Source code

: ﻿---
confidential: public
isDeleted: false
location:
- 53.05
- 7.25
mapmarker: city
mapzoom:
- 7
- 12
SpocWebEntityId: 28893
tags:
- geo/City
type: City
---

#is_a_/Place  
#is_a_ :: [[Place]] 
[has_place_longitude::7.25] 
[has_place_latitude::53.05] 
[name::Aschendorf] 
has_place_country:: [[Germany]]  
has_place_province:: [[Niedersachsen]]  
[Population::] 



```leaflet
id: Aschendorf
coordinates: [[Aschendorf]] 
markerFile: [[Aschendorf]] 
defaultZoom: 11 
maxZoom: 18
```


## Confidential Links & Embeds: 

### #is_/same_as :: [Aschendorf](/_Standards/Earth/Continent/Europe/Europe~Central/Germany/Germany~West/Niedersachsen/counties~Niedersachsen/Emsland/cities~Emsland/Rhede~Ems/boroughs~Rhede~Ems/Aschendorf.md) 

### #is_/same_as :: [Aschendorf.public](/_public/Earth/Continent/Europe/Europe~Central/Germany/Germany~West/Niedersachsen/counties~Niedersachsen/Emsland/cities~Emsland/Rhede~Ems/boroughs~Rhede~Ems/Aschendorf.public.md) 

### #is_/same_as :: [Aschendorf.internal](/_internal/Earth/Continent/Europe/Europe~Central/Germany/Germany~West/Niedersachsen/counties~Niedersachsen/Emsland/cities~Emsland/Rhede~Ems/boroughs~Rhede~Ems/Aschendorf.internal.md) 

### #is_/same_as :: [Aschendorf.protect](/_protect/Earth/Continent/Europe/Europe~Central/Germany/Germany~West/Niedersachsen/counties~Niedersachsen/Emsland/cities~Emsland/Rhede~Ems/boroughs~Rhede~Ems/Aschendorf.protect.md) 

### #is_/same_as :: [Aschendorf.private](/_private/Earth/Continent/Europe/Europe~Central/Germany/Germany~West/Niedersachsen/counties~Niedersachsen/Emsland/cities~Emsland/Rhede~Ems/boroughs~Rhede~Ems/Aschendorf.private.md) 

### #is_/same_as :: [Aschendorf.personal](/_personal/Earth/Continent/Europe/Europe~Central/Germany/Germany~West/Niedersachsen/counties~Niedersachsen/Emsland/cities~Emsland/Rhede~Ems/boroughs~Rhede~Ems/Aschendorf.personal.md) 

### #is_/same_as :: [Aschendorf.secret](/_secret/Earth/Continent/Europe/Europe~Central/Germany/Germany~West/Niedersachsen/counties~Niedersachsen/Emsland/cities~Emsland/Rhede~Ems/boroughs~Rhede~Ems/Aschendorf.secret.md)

Assignment => Scan the entries above for the string "public", and copy every line where it turns up.

Solution for this task =>
confidential: public
### #is_/same_as :: [Aschendorf.public](/_public/Earth/Continent/Europe/Europe~Central/Germany/Germany~West/Niedersachsen/counties~Niedersachsen/Emsland/cities~Emsland/Rhede~Ems/boroughs~Rhede~Ems/Aschendorf.public.md) 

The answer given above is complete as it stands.